Does it have doors on the ends?  If so, leave them off.  I used to store my boat in one with end doors and the condensation was incredible on the inside.  I'd never do that again.  In the wintertime it actually looked like a cloths dryer vent when the sun first hit it in the morning - the steam was just billowing out of the door vents.


----------



## ironspider (Jul 31, 2014)

One door in the front. I'm more concerned with building the floor.


----------



## gzecc (Aug 1, 2014)

How high do you want to go?


----------



## ironspider (Aug 1, 2014)

6-8 in


----------



## gzecc (Aug 1, 2014)

I would probably just do double pallets with a plywood top. It will all depend on the structual integrity of the pallets you choose. Screw the pallets to the plywood and each other. Over lap different sizes to maximize structural integity.  Will probably make great living quarters for all kinds of small animals.


----------



## ironspider (Aug 1, 2014)

Well that's why I want to raise it off the ground.


----------



## Gboutdoors (Aug 1, 2014)

Check with your local lumberyard and see if they have 18' or 20' x 4' pallets that Kleer or Azak trim boards come on they will make a more solid one pc. base for your floor. I use them for my stacks they work great and you should be able to get them for free.


----------



## ironspider (Aug 1, 2014)

I ended up getting a bunch of pallets from a moving company. I ditched the cinder block idea and just tired the pallets together with 5/8 in ply.


----------



## ironspider (Aug 1, 2014)

Now I have to put up the carport


----------



## osagebow (Aug 2, 2014)

Looks good! 
Is that a 1/2 wrench sticking out of the grass in front of the concrete slab?


----------



## ironspider (Aug 2, 2014)

Lol


----------



## MaintenanceMan (Aug 4, 2014)

I built a carport this past spring that I use to store my firewood and wood hauler. It works out pretty handy because I can pull the truck full of rounds and splitter right next to whatever section I'm stacking in. I pull right off the truck, split and stack pretty efficiently. Wood stays dry. And my good old truck now has a dry place to sit. Each section is about 6 1/2' Wide x 6 1/2" Tall x 32" deep and both of those trash cans are full of kindling. All of this is about 1/2 of my wood storage. This should take care of 2015-16 nicely.


----------



## ironspider (Aug 4, 2014)

Just finishing mine now.


----------



## ironspider (Aug 4, 2014)

Ok, so it's up and I believe ist secure.
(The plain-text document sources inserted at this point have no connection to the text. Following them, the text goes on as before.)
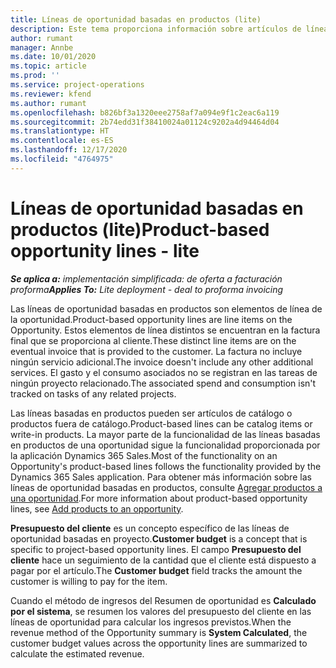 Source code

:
 ```yaml
---
title: Líneas de oportunidad basadas en productos (lite)
description: Este tema proporciona información sobre artículos de líneas de oportunidades basadas en proyectos en Project Operations.
author: rumant
manager: Annbe
ms.date: 10/01/2020
ms.topic: article
ms.prod: ''
ms.service: project-operations
ms.reviewer: kfend
ms.author: rumant
ms.openlocfilehash: b826bf3a1320eee2758af7a094e9f1c2eac6a119
ms.sourcegitcommit: 2b74edd31f38410024a01124c9202a4d94464d04
ms.translationtype: HT
ms.contentlocale: es-ES
ms.lasthandoff: 12/17/2020
ms.locfileid: "4764975"
---
```

# <a name="product-based-opportunity-lines---lite"></a><span data-ttu-id="30e72-103">Líneas de oportunidad basadas en productos (lite)</span><span class="sxs-lookup"><span data-stu-id="30e72-103">Product-based opportunity lines - lite</span></span>

<span data-ttu-id="30e72-104">_**Se aplica a:** implementación simplificada: de oferta a facturación proforma_</span><span class="sxs-lookup"><span data-stu-id="30e72-104">_**Applies To:** Lite deployment - deal to proforma invoicing_</span></span>

<span data-ttu-id="30e72-105">Las líneas de oportunidad basadas en productos son elementos de línea de la oportunidad.</span><span class="sxs-lookup"><span data-stu-id="30e72-105">Product-based opportunity lines are line items on the Opportunity.</span></span> <span data-ttu-id="30e72-106">Estos elementos de línea distintos se encuentran en la factura final que se proporciona al cliente.</span><span class="sxs-lookup"><span data-stu-id="30e72-106">These distinct line items are on the eventual invoice that is provided to the customer.</span></span> <span data-ttu-id="30e72-107">La factura no incluye ningún servicio adicional.</span><span class="sxs-lookup"><span data-stu-id="30e72-107">The invoice doesn't include any other additional services.</span></span> <span data-ttu-id="30e72-108">El gasto y el consumo asociados no se registran en las tareas de ningún proyecto relacionado.</span><span class="sxs-lookup"><span data-stu-id="30e72-108">The associated spend and consumption isn't tracked on tasks of any related projects.</span></span>

<span data-ttu-id="30e72-109">Las líneas basadas en productos pueden ser artículos de catálogo o productos fuera de catálogo.</span><span class="sxs-lookup"><span data-stu-id="30e72-109">Product-based lines can be catalog items or write-in products.</span></span> <span data-ttu-id="30e72-110">La mayor parte de la funcionalidad de las líneas basadas en productos de una oportunidad sigue la funcionalidad proporcionada por la aplicación Dynamics 365 Sales.</span><span class="sxs-lookup"><span data-stu-id="30e72-110">Most of the functionality on an Opportunity's product-based lines follows the functionality provided by the Dynamics 365 Sales application.</span></span> <span data-ttu-id="30e72-111">Para obtener más información sobre las líneas de oportunidad basadas en productos, consulte [Agregar productos a una oportunidad](https://docs.microsoft.com/dynamics365/sales-enterprise/add-products-opportunity).</span><span class="sxs-lookup"><span data-stu-id="30e72-111">For more information about product-based opportunity lines, see [Add products to an opportunity](https://docs.microsoft.com/dynamics365/sales-enterprise/add-products-opportunity).</span></span>

<span data-ttu-id="30e72-112">**Presupuesto del cliente** es un concepto específico de las líneas de oportunidad basadas en proyecto.</span><span class="sxs-lookup"><span data-stu-id="30e72-112">**Customer budget** is a concept that is specific to project-based opportunity lines.</span></span> <span data-ttu-id="30e72-113">El campo **Presupuesto del cliente** hace un seguimiento de la cantidad que el cliente está dispuesto a pagar por el artículo.</span><span class="sxs-lookup"><span data-stu-id="30e72-113">The **Customer budget** field tracks the amount the customer is willing to pay for the item.</span></span>

<span data-ttu-id="30e72-114">Cuando el método de ingresos del Resumen de oportunidad es **Calculado por el sistema**, se resumen los valores del presupuesto del cliente en las líneas de oportunidad para calcular los ingresos previstos.</span><span class="sxs-lookup"><span data-stu-id="30e72-114">When the revenue method of the Opportunity summary is **System Calculated**, the customer budget values across the opportunity lines are summarized to calculate the estimated revenue.</span></span> 

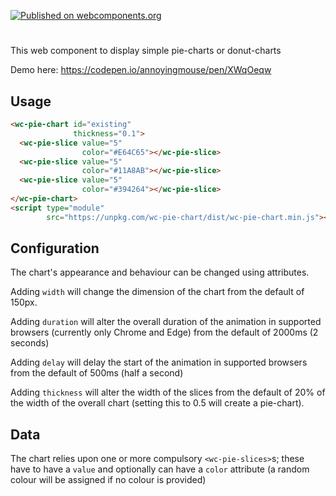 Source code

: [![Published on webcomponents.org](https://img.shields.io/badge/webcomponents.org-published-blue.svg)](https://www.webcomponents.org/element/wc-pie-chart)

# <wc-pie-chart>

This web component to display simple pie-charts or donut-charts
  
Demo here: https://codepen.io/annoyingmouse/pen/XWqOeqw

## Usage

<!--
```
<custom-element-demo>
  <template>
    <link rel="import" href="index.html">
    <next-code-block></next-code-block>
  </template>
</custom-element-demo>
```
-->
```html
<wc-pie-chart id="existing"
              thickness="0.1">
  <wc-pie-slice value="5"
                color="#E64C65"></wc-pie-slice>
  <wc-pie-slice value="5"
                color="#11A8AB"></wc-pie-slice>
  <wc-pie-slice value="5"
                color="#394264"></wc-pie-slice>
</wc-pie-chart>
<script type="module"
        src="https://unpkg.com/wc-pie-chart/dist/wc-pie-chart.min.js"></script>
```


## Configuration

The chart's appearance and behaviour can be changed using attributes.

Adding `width` will change the dimension of the chart from the default of 150px.

Adding `duration` will alter the overall duration of the animation in supported browsers (currently only Chrome and Edge) from the default of 2000ms (2 seconds)

Adding `delay` will delay the start of the animation in supported browsers from the default of 500ms (half a second) 

Adding `thickness` will alter the width of the slices from the default of 20% of the width of the overall chart (setting this to 0.5 will create a pie-chart).

## Data

The chart relies upon one or more compulsory `<wc-pie-slices>`s; these have to have a `value` and optionally can have a `color` attribute (a random colour will be assigned if no colour is provided)


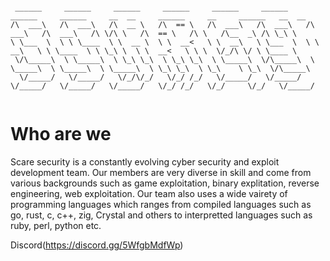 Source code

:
 ```

 ______     ______     ______     ______     ______     ______     ______     ______     __  __     ______     __     ______   __  __    
/\  ___\   /\  ___\   /\  __ \   /\  == \   /\  ___\   /\  ___\   /\  ___\   /\  ___\   /\ \/\ \   /\  == \   /\ \   /\__  _\ /\ \_\ \   
\ \___  \  \ \ \____  \ \  __ \  \ \  __<   \ \  __\   \ \___  \  \ \  __\   \ \ \____  \ \ \_\ \  \ \  __<   \ \ \  \/_/\ \/ \ \____ \  
 \/\_____\  \ \_____\  \ \_\ \_\  \ \_\ \_\  \ \_____\  \/\_____\  \ \_____\  \ \_____\  \ \_____\  \ \_\ \_\  \ \_\    \ \_\  \/\_____\ 
  \/_____/   \/_____/   \/_/\/_/   \/_/ /_/   \/_____/   \/_____/   \/_____/   \/_____/   \/_____/   \/_/ /_/   \/_/     \/_/   \/_____/ 
                                                                                                                                         
```

# Who are we 

Scare security is a constantly evolving cyber security and exploit development team. Our members are very diverse in skill and come from various backgrounds such as game exploitation, binary explitation, reverse engineering, web exploitation. Our team also uses a wide vairety of programming languages which ranges from compiled languages such as go, rust, c, c++, zig, Crystal and others to interpretted languages such as ruby, perl, python etc. 

Discord(https://discord.gg/5WfgbMdfWp)
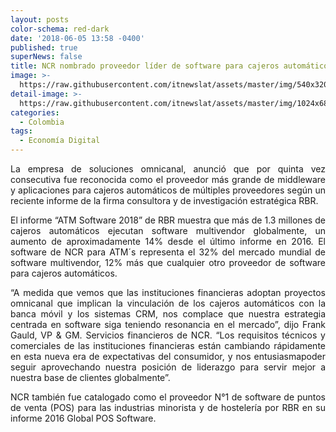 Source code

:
 ```yaml
---
layout: posts
color-schema: red-dark
date: '2018-06-05 13:58 -0400'
published: true
superNews: false
title: NCR nombrado proveedor líder de software para cajeros automáticos
image: >-
  https://raw.githubusercontent.com/itnewslat/assets/master/img/540x320/ATM-NCR-p.jpg
detail-image: >-
  https://raw.githubusercontent.com/itnewslat/assets/master/img/1024x680/ATM-NCR-g.jpg
categories:
  - Colombia
tags:
  - Economía Digital
---
```

<p style="text-align: justify;">La empresa de soluciones omnicanal, anunció que por quinta vez consecutiva fue reconocida como el proveedor más grande de middleware y aplicaciones para cajeros automáticos de múltiples proveedores según un reciente informe de la firma consultora y de investigación estratégica RBR.</p> 

<p style="text-align: justify;">El informe “ATM Software 2018” de RBR muestra que más de 1.3 millones de cajeros automáticos ejecutan software multivendor globalmente, un aumento de aproximadamente 14% desde el último informe en 2016. El software de NCR para ATM´s representa el 32% del mercado mundial de software multivendor, 12% más que cualquier otro proveedor de software para cajeros automáticos.</p>

<p style="text-align: justify;">“A medida que vemos que las instituciones financieras adoptan proyectos omnicanal que implican la vinculación de los cajeros automáticos con la banca móvil y los sistemas CRM, nos complace que nuestra estrategia centrada en software siga teniendo resonancia en el mercado”, dijo Frank Gauld, VP & GM. Servicios financieros de NCR. “Los requisitos técnicos y comerciales de las instituciones financieras están cambiando rápidamente en esta nueva era de expectativas del consumidor, y nos entusiasmapoder seguir aprovechando nuestra posición de liderazgo para servir mejor a nuestra base de clientes globalmente”.</p>

<p style="text-align: justify;">NCR también fue catalogado como el proveedor N°1 de software de puntos de venta (POS) para las industrias minorista y de hostelería por RBR en su informe 2016 Global POS Software.</p> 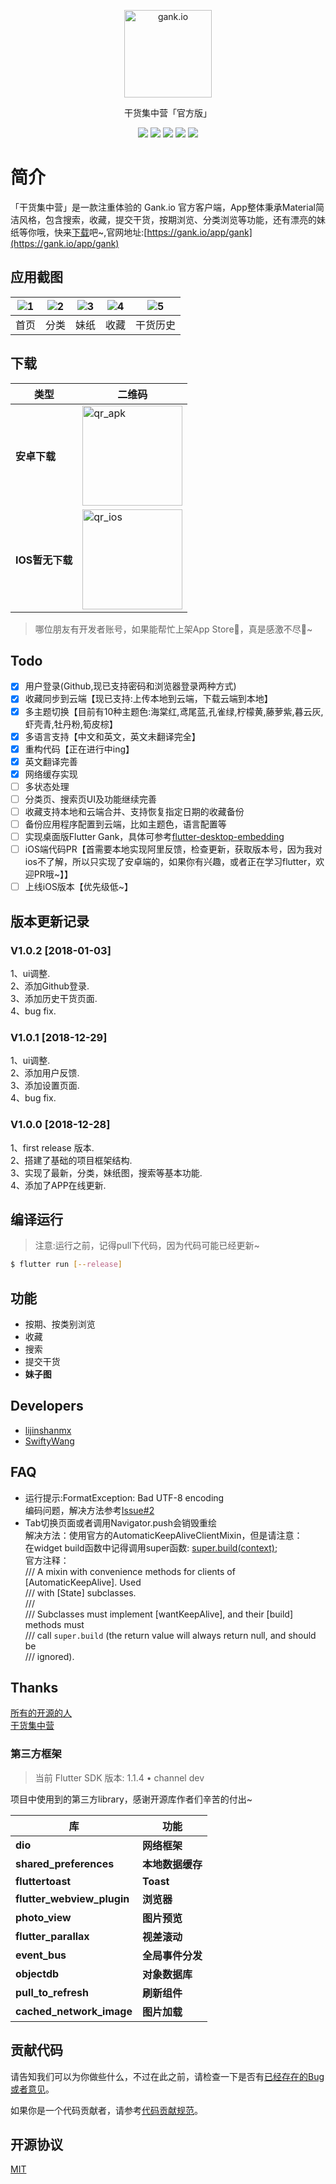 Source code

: <p align="center">
  <a href="http://gank.io">
    <img alt="gank.io" src="https://ws1.sinaimg.cn/large/0065oQSqly1fyli3kk857j305c05cjrc.jpg" width="140">
  </a>
</p>
<p align="center">干货集中营「官方版」</p>

<p align="center">
  <img src="https://img.shields.io/badge/build-passing-52C434.svg">
  <img src="https://img.shields.io/badge/version-1.0.2-52C434.svg">
  <img src="https://img.shields.io/badge/flutterSdk-1.1.4-red.svg">
  <img src="https://img.shields.io/badge/language-dart2-blue.svg">
  <img src="https://img.shields.io/badge/license-MIT-orange.svg">
</p>

# 简介
「干货集中营」是一款注重体验的 Gank.io 官方客户端，App整体秉承Material简洁风格，包含搜索，收藏，提交干货，按期浏览、分类浏览等功能，还有漂亮的妹纸等你哦，快来[下载](https://raw.githubusercontent.com/lijinshanmx/flutter_gank/master/apks/app-release-latest.apk)吧~,官网地址:[https://gank.io/app/gank](https://gank.io/app/gank)

## 应用截图

| ![1](https://ws1.sinaimg.cn/large/0065oQSqly1fyt98vkcuxj30ps18yh9c.jpg) | ![2](https://ws1.sinaimg.cn/large/0065oQSqly1fylfbqnnzrj30ps18ywwv.jpg) | ![3](https://ws1.sinaimg.cn/large/0065oQSqly1fylfc4r4mgj30ps18ye81.jpg) | ![4](https://ws1.sinaimg.cn/large/0065oQSqly1fylhxlnd24j30ps18ydx3.jpg) | ![5](https://ws1.sinaimg.cn/large/0065oQSqly1fyt99whhpij30ps18yhdt.jpg) |
| :--: | :--: | :--: | :--: | :--: |
| 首页 | 分类 | 妹纸 | 收藏 | 干货历史|


## 下载

| 类型          | 二维码                                      |
| ----------- | ---------------------------------------- |
| **安卓下载**  | <img src="https://ws1.sinaimg.cn/large/0065oQSqly1fywl59574cj308c08c0sp.jpg" width = "160"  alt="qr_apk" /> |
| **IOS暂无下载** | <img src="https://ws1.sinaimg.cn/large/0065oQSqly1fynmxdifkmj306o05udgf.jpg" width = "160"  alt="qr_ios" /> |

> 哪位朋友有开发者账号，如果能帮忙上架App Store💪，真是感激不尽🙏~

## Todo

- [x] 用户登录(Github,现已支持密码和浏览器登录两种方式)
- [x] 收藏同步到云端【现已支持:上传本地到云端，下载云端到本地】
- [x] 多主题切换【目前有10种主题色:海棠红,鸢尾蓝,孔雀绿,柠檬黄,藤萝紫,暮云灰,虾壳青,牡丹粉,筍皮棕】
- [x] 多语言支持【中文和英文，英文未翻译完全】
- [x] 重构代码【正在进行中ing】
- [x] 英文翻译完善
- [x] 网络缓存实现
- [ ] 多状态处理
- [ ] 分类页、搜索页UI及功能继续完善
- [ ] 收藏支持本地和云端合并、支持恢复指定日期的收藏备份
- [ ] 备份应用程序配置到云端，比如主题色，语言配置等
- [ ] 实现桌面版Flutter Gank，具体可参考[flutter-desktop-embedding](https://github.com/google/flutter-desktop-embedding)
- [ ] iOS端代码PR【首需要本地实现阿里反馈，检查更新，获取版本号，因为我对ios不了解，所以只实现了安卓端的，如果你有兴趣，或者正在学习flutter，欢迎PR哦~】】
- [ ] 上线iOS版本【优先级低~】

## 版本更新记录
### V1.0.2  [2018-01-03]  
  1、ui调整.  
  2、添加Github登录.  
  3、添加历史干货页面.  
  4、bug fix. 
### V1.0.1  [2018-12-29]  
  1、ui调整.  
  2、添加用户反馈.  
  3、添加设置页面.  
  4、bug fix.  
### V1.0.0  [2018-12-28]  
  1、first release 版本.  
  2、搭建了基础的项目框架结构.  
  3、实现了最新，分类，妹纸图，搜索等基本功能.  
  4、添加了APP在线更新.

## 编译运行

> 注意:运行之前，记得pull下代码，因为代码可能已经更新~

```bash
$ flutter run [--release]
```

## 功能

- 按期、按类别浏览
- 收藏
- 搜索
- 提交干货
- **妹子图**


## Developers

- [lijinshanmx](https://github.com/lijinshanmx)  
- [SwiftyWang](https://github.com/SwiftyWang)  


## FAQ

- 运行提示:FormatException: Bad UTF-8 encoding  
   编码问题，解决方法参考[Issue#2](https://github.com/lijinshanmx/flutter_gank/issues/2)  
- Tab切换页面或者调用Navigator.push会销毁重绘  
   解决方法：使用官方的AutomaticKeepAliveClientMixin，但是请注意：  
   在widget build函数中记得调用super函数: [super.build(context)](https://github.com/lijinshanmx/flutter_gank/commit/838ad9fa9c322b16672b2ddbbdefda2093af4e28);  
   官方注释：  
   /// A mixin with convenience methods for clients of [AutomaticKeepAlive]. Used  
   /// with [State] subclasses.  
   ///  
   /// Subclasses must implement [wantKeepAlive], and their [build] methods must  
   /// call `super.build` (the return value will always return null, and should be  
   /// ignored).    


## Thanks

[所有的开源的人](https://github.com)  
[干货集中营](http://gank.io/)    


### 第三方框架
> 当前 Flutter SDK 版本: 1.1.4 • channel dev

项目中使用到的第三方library，感谢开源库作者们辛苦的付出~

库 | 功能
-------- | ---
**dio**|**网络框架**
**shared_preferences**|**本地数据缓存**
**fluttertoast**|**Toast**
**flutter_webview_plugin**|**浏览器**
**photo_view**|**图片预览**
**flutter_parallax**|**视差滚动**
**event_bus**|**全局事件分发**
**objectdb**|**对象数据库**
**pull_to_refresh**|**刷新组件**
**cached_network_image**|**图片加载**


## 贡献代码

请告知我们可以为你做些什么，不过在此之前，请检查一下是否有[已经存在的Bug或者意见](https://github.com/lijinshanmx/flutter_gank/issues)。

如果你是一个代码贡献者，请参考[代码贡献规范](CONTRIBUTING.md)。

## 开源协议

[MIT](LICENSE)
But, the taps leave quite a gap.  Thoughts on that regarding keeping wood and the splitter in there?  One side is a bit higher so water will trickle through. Any ideas how to make this tight?


----------



## ironspider (Aug 4, 2014)

Oh and stacking wood in here. My stacking skills are lacking, I plan to store a couple cords in here, but I have no clue how to do it safely, if a stack falls it rips the cover!  Need lots of advice. And btw, the other half hates this thing, not a happy woman.


----------



## gzecc (Aug 4, 2014)

The exposed particle board is going to deteriorate rapidly. Maybe 1x6 pressure treated boards installed from the inside towards the outside and attached to the exterior flooring. The finished product would be angled to shed water off the particle board flooring.


----------



## ironspider (Aug 4, 2014)

Not sure I understand that.  How could I angle it when the base is already done?


----------



## ironspider (Aug 4, 2014)

I thought this would be water proof so I went with the cheap 5/8 particle board to save a lot of cash.


----------



## D8Chumley (Aug 5, 2014)

I was thinking the same about the particle board, maybe painting it would help preserve it some? At this point maybe you could jack up one side and give it some pitch so the water would have a chance to run off. Maybe some PT 4x4s under one side if thats even possible? And maybe paint the carport camo or something so she won't see it


----------



## gzecc (Aug 5, 2014)

ironspider said:


> Not sure I understand that.  How could I angle it when the base is already done?


 
I understand. The engineer that designed this should have his license taken away. Here is a scetch of a band aid that may help.


----------



## ironspider (Aug 5, 2014)

gzecc said:


> I understand. The engineer that designed this should have his license taken away. Here is a scetch of a band aid that may help.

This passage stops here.